More futuristic initiatives include its work on using DNA as a storage system for data and on its particular approach to quantum computing, focused on manipulating a subatomic particle called the Majorana fermion.

28. Rigetti Computing (Berkeley, CA)

Rigetti Computing not only aims to build the world’s most powerful computer using quantum computing, it also plans to make that computational power accessible to a range of companies.

The startup has already created a prototype quantum chip and is developing a cloud computing platform that will leverage the chips to support AI and computational chemistry. Large companies—among them Google, IBM, and Microsoft—are also researching quantum computing, but Rigetti thinks its approach is lower in cost and can be scaled up more quickly.

29. Kindred AI (San Francisco, CA)

Unlike other AI startups, Kindred envisions a future in which intelligent machines work together with people to increase the efficiency of both. Its system pairs robots with human “pilots” who are outfitted with VR headsets and handheld motion-tracking controllers. The robots use machine-learning algorithms to operate, but if one runs into problems—say, while grasping and placing items inside a warehouse—the human can temporarily take control, and the robot will improve its performance via reinforcement learning. The technology could lead to a new type of AI and general-purpose robots that are capable of multiple tasks.

30. Sophia Genetics (Lausanne, Switzerland)

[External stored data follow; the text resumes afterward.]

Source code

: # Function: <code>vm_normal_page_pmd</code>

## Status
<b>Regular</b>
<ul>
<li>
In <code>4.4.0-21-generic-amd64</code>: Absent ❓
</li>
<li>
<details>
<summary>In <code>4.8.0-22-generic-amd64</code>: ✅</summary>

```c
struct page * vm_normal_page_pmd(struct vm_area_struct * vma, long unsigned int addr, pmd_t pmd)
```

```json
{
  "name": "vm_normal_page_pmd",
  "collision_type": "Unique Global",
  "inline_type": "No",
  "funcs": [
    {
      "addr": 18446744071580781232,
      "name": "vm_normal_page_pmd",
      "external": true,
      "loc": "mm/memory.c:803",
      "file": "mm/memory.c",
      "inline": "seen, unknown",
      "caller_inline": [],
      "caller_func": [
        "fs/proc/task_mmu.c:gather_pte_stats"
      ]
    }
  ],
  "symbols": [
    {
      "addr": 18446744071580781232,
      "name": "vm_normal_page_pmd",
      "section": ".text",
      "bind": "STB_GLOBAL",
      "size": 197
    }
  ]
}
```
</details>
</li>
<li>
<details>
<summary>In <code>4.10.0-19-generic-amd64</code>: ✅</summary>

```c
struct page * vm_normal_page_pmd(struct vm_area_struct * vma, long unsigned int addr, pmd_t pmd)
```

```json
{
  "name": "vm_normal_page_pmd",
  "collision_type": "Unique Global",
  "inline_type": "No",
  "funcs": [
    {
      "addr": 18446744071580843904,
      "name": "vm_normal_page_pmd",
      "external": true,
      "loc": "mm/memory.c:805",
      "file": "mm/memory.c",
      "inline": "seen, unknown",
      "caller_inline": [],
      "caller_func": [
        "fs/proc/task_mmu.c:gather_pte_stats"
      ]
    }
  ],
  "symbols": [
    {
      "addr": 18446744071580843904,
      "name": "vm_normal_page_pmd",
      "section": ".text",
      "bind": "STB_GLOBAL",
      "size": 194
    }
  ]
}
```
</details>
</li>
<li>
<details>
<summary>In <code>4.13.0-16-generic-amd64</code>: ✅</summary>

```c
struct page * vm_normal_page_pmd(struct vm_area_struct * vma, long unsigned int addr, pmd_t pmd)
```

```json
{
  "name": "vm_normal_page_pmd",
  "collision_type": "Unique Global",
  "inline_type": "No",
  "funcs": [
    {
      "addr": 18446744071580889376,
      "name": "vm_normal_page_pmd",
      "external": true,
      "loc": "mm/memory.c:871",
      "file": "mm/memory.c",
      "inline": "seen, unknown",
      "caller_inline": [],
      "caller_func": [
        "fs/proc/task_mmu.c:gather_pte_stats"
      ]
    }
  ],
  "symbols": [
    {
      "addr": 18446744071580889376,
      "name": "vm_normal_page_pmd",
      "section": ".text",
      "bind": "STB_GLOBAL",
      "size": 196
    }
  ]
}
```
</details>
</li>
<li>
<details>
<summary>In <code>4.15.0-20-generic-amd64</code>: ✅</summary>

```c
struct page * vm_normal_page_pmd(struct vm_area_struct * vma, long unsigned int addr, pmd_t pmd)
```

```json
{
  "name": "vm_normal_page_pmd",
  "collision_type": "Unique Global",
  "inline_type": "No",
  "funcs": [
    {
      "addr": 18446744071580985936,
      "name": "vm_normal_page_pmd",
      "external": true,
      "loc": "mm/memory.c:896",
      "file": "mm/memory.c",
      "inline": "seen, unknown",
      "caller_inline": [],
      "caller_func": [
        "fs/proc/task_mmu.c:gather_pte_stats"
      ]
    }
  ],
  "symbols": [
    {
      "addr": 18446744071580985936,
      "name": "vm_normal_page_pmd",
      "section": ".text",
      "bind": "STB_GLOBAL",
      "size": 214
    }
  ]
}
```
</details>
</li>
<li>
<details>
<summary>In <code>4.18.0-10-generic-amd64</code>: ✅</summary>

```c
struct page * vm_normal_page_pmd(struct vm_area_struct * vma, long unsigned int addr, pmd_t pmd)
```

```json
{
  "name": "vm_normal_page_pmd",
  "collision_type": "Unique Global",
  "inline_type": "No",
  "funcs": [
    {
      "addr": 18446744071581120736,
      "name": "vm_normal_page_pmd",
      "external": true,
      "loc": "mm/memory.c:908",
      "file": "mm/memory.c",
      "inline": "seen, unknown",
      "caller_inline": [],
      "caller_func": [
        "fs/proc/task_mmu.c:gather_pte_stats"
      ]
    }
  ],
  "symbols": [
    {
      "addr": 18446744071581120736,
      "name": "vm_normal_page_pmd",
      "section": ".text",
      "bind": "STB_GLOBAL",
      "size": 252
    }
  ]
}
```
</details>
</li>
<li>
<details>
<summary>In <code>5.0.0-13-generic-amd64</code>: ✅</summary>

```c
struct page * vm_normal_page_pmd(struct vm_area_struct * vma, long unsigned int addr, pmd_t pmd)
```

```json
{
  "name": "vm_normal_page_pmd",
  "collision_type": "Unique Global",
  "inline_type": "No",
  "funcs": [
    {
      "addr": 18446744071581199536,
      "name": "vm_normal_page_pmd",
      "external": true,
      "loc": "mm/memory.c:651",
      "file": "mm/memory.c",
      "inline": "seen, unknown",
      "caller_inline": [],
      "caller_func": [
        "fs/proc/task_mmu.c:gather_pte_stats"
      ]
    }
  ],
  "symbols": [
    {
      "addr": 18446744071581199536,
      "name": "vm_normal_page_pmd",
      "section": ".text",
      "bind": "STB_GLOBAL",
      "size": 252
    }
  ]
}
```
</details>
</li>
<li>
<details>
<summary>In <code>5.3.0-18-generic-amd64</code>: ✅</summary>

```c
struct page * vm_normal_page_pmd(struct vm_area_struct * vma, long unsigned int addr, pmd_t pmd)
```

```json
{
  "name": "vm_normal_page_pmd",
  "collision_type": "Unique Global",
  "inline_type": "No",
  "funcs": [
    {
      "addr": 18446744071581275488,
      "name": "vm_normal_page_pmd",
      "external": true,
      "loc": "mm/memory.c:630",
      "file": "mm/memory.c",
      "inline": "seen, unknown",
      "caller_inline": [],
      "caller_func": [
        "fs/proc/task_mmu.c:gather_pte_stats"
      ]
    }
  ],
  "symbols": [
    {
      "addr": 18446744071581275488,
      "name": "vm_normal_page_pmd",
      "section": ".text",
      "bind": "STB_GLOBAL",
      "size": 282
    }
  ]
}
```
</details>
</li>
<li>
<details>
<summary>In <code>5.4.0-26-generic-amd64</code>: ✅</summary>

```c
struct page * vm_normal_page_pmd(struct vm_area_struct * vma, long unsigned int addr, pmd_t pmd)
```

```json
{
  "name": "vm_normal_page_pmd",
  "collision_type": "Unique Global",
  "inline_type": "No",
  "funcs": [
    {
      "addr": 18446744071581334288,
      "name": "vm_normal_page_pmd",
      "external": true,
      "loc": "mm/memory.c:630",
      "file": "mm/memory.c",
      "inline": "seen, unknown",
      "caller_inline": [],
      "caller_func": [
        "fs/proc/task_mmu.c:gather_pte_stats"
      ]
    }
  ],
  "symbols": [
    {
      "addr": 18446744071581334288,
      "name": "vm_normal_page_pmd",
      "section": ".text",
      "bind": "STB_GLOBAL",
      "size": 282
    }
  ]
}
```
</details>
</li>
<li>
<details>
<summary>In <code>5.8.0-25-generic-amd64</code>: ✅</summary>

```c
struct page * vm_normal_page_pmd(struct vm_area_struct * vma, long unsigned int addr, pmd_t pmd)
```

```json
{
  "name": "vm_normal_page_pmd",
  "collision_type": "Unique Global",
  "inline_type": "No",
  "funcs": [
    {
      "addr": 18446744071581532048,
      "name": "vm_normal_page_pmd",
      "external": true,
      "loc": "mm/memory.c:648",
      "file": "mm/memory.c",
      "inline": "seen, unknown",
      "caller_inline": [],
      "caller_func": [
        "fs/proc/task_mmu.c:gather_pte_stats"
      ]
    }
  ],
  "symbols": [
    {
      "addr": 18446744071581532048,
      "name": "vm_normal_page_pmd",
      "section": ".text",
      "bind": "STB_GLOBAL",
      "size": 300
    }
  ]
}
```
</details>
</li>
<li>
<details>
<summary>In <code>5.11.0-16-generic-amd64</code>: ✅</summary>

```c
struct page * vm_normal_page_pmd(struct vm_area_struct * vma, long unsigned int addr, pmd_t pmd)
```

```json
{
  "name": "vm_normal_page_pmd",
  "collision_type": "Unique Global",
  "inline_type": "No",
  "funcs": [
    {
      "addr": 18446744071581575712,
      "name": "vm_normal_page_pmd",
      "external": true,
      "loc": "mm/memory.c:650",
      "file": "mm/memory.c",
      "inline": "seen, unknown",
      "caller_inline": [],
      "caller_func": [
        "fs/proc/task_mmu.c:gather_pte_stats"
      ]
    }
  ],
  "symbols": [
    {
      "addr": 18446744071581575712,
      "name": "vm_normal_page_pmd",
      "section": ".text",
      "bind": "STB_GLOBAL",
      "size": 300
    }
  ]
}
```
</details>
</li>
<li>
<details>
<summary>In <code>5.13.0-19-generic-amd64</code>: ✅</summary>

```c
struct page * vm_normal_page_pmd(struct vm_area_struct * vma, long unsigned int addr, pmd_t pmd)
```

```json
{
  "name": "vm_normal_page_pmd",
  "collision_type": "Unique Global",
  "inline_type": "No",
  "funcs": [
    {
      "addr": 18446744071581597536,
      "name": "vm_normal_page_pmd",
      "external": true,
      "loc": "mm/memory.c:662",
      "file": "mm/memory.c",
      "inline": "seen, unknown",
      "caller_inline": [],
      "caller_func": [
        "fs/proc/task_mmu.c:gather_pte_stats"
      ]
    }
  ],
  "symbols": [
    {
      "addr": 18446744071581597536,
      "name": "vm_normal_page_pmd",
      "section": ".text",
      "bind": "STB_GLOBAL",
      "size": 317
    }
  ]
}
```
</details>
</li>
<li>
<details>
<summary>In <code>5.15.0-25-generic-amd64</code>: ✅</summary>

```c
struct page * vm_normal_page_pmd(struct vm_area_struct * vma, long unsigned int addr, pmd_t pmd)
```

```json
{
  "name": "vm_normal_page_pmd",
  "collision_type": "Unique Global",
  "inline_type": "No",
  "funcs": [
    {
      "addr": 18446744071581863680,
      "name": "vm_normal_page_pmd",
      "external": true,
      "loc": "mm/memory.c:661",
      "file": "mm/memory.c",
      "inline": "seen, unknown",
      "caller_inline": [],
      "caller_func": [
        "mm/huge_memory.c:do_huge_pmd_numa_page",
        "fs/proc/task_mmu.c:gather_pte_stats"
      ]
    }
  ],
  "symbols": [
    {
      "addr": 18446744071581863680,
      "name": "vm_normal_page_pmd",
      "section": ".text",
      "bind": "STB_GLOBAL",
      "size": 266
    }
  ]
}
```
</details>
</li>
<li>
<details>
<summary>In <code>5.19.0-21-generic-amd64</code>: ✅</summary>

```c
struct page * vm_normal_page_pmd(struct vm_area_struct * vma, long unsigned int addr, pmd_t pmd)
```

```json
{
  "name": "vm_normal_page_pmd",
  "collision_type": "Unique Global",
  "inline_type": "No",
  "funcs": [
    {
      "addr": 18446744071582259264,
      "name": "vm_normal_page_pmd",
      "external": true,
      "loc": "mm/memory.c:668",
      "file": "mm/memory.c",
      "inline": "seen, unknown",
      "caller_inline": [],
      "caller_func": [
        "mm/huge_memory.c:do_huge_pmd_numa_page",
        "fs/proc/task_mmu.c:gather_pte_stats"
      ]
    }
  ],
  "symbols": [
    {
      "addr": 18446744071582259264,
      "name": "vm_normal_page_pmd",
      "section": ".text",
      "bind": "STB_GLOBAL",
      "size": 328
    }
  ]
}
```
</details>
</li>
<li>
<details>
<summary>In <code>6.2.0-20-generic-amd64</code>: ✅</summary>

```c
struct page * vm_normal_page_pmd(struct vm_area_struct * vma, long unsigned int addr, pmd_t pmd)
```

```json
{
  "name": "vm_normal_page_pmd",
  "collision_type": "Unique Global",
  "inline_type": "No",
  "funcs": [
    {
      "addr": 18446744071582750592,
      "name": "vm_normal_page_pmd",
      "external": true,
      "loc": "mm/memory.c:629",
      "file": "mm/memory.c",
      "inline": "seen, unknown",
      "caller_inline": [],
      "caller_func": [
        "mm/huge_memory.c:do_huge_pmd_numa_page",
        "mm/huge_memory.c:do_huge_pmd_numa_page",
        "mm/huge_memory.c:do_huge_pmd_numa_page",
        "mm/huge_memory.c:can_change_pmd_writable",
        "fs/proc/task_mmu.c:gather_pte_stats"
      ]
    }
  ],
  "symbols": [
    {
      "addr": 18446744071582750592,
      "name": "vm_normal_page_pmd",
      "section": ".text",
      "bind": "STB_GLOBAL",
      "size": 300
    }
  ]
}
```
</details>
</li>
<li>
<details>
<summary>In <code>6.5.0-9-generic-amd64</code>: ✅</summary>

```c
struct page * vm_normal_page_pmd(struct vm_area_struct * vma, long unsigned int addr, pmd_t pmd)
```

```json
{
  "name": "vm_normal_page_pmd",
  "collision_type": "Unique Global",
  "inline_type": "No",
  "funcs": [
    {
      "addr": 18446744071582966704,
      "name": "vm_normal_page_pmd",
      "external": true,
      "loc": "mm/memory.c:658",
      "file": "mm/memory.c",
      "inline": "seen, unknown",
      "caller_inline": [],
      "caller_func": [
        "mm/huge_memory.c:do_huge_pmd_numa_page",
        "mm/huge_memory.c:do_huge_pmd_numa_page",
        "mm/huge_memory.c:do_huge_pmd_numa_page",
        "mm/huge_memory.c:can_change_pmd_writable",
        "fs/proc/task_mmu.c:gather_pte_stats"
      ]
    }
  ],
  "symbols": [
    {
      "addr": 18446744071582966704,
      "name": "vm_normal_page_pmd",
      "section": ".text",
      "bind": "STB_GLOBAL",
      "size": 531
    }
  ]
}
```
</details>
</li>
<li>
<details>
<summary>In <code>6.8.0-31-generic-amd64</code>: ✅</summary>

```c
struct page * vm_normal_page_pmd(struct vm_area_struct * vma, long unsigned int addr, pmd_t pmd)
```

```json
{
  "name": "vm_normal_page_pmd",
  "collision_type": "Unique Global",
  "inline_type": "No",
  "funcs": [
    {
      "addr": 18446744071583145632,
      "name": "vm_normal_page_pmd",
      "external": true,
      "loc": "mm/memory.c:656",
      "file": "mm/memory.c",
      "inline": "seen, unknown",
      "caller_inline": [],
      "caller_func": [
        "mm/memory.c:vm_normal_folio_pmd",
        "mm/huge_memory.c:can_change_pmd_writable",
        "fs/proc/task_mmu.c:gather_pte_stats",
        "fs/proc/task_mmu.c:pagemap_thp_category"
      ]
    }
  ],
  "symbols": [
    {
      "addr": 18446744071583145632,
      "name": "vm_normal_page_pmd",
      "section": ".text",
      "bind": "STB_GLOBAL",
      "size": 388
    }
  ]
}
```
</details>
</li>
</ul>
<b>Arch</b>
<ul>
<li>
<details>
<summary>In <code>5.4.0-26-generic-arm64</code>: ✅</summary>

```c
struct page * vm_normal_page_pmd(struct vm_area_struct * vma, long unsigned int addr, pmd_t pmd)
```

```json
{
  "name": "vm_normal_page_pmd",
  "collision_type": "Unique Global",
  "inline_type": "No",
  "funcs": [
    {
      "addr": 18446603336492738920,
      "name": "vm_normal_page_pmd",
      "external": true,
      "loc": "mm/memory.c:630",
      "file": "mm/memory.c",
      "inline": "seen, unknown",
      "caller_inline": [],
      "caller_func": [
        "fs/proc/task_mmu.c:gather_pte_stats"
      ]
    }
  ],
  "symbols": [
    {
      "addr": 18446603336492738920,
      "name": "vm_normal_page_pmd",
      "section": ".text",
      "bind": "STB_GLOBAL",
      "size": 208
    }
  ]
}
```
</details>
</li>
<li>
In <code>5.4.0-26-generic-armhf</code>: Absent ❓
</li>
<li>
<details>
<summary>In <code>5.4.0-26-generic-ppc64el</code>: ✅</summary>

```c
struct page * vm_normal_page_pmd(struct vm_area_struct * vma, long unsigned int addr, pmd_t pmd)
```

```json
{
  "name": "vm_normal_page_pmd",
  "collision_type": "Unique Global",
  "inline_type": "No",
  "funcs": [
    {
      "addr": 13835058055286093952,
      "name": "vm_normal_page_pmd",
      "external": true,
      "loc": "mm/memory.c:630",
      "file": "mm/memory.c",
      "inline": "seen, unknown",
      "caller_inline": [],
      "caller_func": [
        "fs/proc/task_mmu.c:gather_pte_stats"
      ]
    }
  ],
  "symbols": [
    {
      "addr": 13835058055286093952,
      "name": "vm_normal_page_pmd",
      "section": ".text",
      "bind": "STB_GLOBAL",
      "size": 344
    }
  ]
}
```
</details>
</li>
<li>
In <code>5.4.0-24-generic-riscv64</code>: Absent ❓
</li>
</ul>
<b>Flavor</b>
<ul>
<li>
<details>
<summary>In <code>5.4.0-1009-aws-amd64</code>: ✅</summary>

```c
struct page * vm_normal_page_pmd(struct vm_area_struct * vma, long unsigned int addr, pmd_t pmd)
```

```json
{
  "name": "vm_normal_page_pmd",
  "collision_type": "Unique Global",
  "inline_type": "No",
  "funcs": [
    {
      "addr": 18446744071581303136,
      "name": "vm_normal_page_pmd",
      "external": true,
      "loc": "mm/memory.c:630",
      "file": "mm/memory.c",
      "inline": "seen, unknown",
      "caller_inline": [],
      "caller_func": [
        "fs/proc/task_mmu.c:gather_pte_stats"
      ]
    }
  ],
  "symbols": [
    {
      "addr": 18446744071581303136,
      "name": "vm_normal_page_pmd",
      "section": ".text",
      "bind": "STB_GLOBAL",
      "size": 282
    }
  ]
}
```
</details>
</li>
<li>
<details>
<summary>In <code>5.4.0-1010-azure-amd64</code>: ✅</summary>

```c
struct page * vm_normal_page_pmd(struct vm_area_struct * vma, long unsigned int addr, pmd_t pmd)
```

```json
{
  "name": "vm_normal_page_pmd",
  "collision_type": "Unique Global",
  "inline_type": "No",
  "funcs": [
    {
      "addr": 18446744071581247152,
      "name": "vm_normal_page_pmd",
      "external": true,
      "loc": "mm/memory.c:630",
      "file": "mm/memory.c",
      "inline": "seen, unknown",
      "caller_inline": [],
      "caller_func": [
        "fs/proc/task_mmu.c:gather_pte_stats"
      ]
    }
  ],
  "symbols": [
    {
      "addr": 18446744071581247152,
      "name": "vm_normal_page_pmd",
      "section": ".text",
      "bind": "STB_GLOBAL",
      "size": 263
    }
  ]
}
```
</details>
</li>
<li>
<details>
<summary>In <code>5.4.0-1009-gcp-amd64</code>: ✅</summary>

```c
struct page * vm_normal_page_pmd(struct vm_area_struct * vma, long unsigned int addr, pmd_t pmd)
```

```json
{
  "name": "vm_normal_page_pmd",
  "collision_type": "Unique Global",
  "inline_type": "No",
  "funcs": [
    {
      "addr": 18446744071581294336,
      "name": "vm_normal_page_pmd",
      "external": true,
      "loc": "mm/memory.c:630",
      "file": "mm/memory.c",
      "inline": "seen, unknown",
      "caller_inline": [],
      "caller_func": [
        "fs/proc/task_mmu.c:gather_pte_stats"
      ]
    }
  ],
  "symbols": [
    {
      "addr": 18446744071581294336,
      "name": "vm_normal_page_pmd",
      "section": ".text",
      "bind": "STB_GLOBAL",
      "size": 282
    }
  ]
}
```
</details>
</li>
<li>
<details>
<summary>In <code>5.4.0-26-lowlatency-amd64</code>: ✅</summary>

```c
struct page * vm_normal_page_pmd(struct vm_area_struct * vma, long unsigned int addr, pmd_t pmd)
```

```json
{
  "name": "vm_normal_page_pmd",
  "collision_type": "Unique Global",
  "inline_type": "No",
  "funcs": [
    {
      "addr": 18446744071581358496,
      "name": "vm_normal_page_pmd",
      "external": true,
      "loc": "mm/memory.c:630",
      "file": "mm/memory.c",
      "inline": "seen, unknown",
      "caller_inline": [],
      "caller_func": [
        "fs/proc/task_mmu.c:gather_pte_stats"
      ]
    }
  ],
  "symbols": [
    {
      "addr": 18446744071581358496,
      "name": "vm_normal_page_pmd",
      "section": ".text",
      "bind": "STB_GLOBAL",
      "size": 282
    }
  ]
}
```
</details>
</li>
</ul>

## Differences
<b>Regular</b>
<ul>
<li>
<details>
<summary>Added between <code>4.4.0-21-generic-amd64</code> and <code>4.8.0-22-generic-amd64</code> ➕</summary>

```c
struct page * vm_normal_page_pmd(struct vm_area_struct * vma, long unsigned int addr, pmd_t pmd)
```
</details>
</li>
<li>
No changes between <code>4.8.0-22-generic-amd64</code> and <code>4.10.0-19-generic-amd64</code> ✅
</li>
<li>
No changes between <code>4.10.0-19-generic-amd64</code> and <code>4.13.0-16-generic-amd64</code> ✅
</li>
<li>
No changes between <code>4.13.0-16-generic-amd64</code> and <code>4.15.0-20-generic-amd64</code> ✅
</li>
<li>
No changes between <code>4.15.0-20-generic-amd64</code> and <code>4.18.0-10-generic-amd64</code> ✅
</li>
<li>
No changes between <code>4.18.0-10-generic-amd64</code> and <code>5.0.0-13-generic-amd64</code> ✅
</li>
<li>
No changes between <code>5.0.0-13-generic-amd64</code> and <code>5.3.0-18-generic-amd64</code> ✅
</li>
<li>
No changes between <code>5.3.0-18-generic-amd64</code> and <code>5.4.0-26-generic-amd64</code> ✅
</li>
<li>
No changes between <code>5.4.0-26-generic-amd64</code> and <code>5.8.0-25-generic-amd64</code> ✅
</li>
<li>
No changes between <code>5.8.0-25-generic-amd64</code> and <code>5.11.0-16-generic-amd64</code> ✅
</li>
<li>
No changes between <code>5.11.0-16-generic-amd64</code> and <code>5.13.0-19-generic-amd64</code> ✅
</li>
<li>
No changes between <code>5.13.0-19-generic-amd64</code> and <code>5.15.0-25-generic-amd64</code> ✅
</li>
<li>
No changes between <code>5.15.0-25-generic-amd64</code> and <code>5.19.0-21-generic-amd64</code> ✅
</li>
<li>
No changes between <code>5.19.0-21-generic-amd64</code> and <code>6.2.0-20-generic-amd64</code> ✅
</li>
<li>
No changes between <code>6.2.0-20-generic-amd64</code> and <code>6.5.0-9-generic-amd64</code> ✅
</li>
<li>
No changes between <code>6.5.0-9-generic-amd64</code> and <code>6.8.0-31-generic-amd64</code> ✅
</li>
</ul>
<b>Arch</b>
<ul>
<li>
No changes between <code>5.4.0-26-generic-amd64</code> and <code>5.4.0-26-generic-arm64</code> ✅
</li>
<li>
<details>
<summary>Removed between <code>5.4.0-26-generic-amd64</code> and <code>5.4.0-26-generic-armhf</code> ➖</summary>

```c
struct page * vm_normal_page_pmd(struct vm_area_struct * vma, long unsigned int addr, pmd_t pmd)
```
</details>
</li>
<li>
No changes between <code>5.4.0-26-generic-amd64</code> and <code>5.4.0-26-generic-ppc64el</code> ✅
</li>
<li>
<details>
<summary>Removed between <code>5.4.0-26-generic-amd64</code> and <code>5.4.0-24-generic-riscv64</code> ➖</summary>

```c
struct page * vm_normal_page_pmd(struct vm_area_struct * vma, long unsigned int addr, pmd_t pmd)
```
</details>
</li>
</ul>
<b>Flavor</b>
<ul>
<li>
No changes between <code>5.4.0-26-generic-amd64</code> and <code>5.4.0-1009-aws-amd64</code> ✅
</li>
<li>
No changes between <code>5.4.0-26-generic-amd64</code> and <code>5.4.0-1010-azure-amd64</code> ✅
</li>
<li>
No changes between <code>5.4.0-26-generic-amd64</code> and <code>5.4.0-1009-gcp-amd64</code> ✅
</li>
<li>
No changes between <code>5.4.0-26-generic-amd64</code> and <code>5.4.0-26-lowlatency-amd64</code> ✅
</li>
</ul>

Sophia Genetics uses AI algorithms to sort through patients’ DNA sequences in an attempt to diagnose cancer and other illnesses more quickly. The company’s business model is to charge hospitals and doctors a fee—reportedly between $50 and $200 per test—each time they use the tool. It does not sell directly to the consumer.

The company’s expectation is that as the number of patients increases, the sophistication of its analysis will improve. The technology is now being used in more than 300 hospitals in 50 countries mostly in Latin America, Europe and Africa.

31. Tesla (Palo Alto, CA)

Elon Musk again? Sheesh, this guy must be smart! There are certainly concerns that Tesla is overextending itself, between its giant factory buildouts and its acquisition of SolarCity. Autopilot accidents and car maintenance issues add to the negatives. Still, the company continues to make bold bets. Among businesses focused on sustainability, Tesla remains the best example of a brand success, advancing the technology and economic viability of electric vehicles, energy storage, and solar.

Elon Musk presenting the Solar Roof, a revolution in green living.

Tesla flipped the switch on its massive battery factory earlier this year, and this summer the company expects to roll out its next product, the more affordable Model 3, introducing its vehicles to a far larger market. Its 400,000-plus preorders show there is demand.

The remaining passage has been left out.